HIV and opportunistic infections

Mucocutaneous Candida infections can occur in HIV-infected patients at relatively preserved CD4 cell counts. HIV-infected patients do not usually develop invasive Candida infection unless they have other risk factors, such as neutropenia. Oral candidiasis usually presents as thrush, with mucosal whitish plaques, and can be treated topically (for example, with clotrimazole troches) or with a short course of oral fluconazole. Swallowing symptoms suggest esophageal disease, which requires systemic treatment, such as fluconazole, for a longer course; a lack of treatment response is an indication for endoscopy.

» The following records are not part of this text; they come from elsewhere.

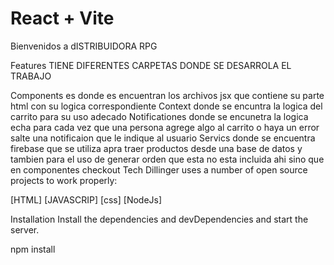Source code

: # React + Vite

Bienvenidos a dISTRIBUIDORA RPG

Features
TIENE DIFERENTES CARPETAS DONDE SE DESARROLA EL TRABAJO

Components es donde es encuentran los archivos jsx que contiene su parte html con su logica correspondiente
Context donde se encuntra la logica del carrito para su uso adecado
Notificationes donde se encunetra la logica echa para cada vez que una persona agrege algo al carrito o haya un error salte una notificaion que le indique al usuario
Servics donde se encuentra firebase que se utiliza apra traer productos desde una base de datos y tambien para el uso de generar orden que esta no esta incluida ahi sino que en componentes checkout
Tech
Dillinger uses a number of open source projects to work properly:

[HTML]
[JAVASCRIP]
[css]
[NodeJs]

Installation
Install the dependencies and devDependencies and start the server.

npm install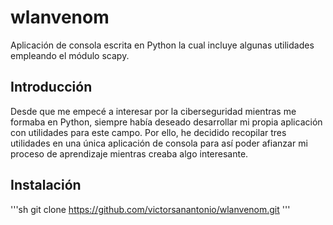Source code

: # wlanvenom
Aplicación de consola escrita en Python la cual incluye algunas utilidades empleando el módulo scapy.
## Introducción
Desde que me empecé a interesar por la ciberseguridad mientras me formaba en Python, siempre había deseado desarrollar mi propia aplicación con utilidades para este campo. Por ello, he decidido recopilar tres utilidades en una única aplicación de consola para así poder afianzar mi proceso de aprendizaje mientras creaba algo interesante.
## Instalación
'''sh
git clone https://github.com/victorsanantonio/wlanvenom.git
'''
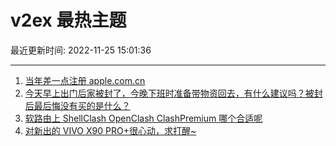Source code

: # v2ex 最热主题

最近更新时间: 2022-11-25 15:01:36

--- 
1. [当年差一点注册 apple.com.cn](https://www.v2ex.com/t/897770) 
2. [今天早上出门后家被封了，今晚下班时准备带物资回去，有什么建议吗？被封后最后悔没有买的是什么？](https://www.v2ex.com/t/897775) 
3. [软路由上 ShellClash OpenClash ClashPremium 哪个合适呢](https://www.v2ex.com/t/897759) 
4. [对新出的 VIVO X90 PRO+很心动，求打醒~](https://www.v2ex.com/t/897776) 
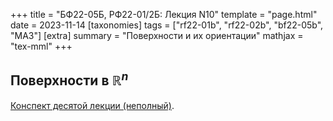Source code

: +++
title = "БФ22-05Б, РФ22-01/2Б: Лекция N10"
template = "page.html"
date = 2023-11-14
[taxonomies]
tags = ["rf22-01b", "rf22-02b", "bf22-05b", "MA3"]
[extra]
summary = "Поверхности и их ориентации"
mathjax = "tex-mml"
+++

<!-- more -->

## Поверхности в $\mathbb{R}^n$

[Конспект деcятой лекции (неполный)](/MA3_Lecture_10_partial.pdf). 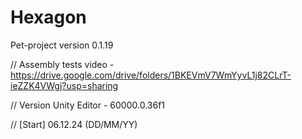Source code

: # Hexagon
Pet-project version 0.1.19

// Assembly tests video - https://drive.google.com/drive/folders/1BKEVmV7WmYyvL1j82CLrT-ieZZK4VWgj?usp=sharing

// Version Unity Editor - 60000.0.36f1

// [Start] 06.12.24 (DD/MM/YY)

Cryptococcus infection usually presents as subacute meningitis with headache, mental status changes, and fever. Because it often involves the basilar area, cranial nerve deficits may also be seen. The diagnosis can be made most swiftly by antigen testing of cerebrospinal fluid and blood. Management includes antifungal therapy and attention to increased intracranial pressure, which is usually responsible for the morbidity and mortality associated with cryptococcal meningitis.

Mycobacterium avium complex infection usually presents as disseminated disease in patients with CD4 cell counts less than 50/µL; symptoms and signs include fever, sweats, weight loss, hepatosplenomegaly, lymphadenopathy, and cytopenias. Blood cultures for acid-fast bacilli will usually grow Mycobacterium avium complex, but it may also be found on lymph node or liver biopsy when necessary.

Cytomegalovirus most commonly presents with CD4 cell counts less than 50/µL. Cytomegalovirus retinitis, presenting with vision changes or floaters, is much more likely in AIDS than in other immunocompromised conditions, such as after transplantation. Gastrointestinal cytomegalovirus disease is also common, most often as esophagitis or colitis.

Patients with AIDS are also more likely to develop certain malignancies, especially those related to viruses. Non-Hodgkin lymphoma, especially primary central nervous system lymphoma related to Epstein-Barr virus, is significantly increased compared with age-matched controls. Kaposi sarcoma is caused by human herpes virus type 8 and presents as dark red, brown, or violaceous lesions of the skin or mucous membranes; human herpes virus type 8 can also cause primary effusion lymphoma and Castleman disease (giant lymph node hyperplasia). Human papillomavirus–related malignancies are significantly increased in HIV, including cervical and anal cancers, and regular guideline-based screening is important.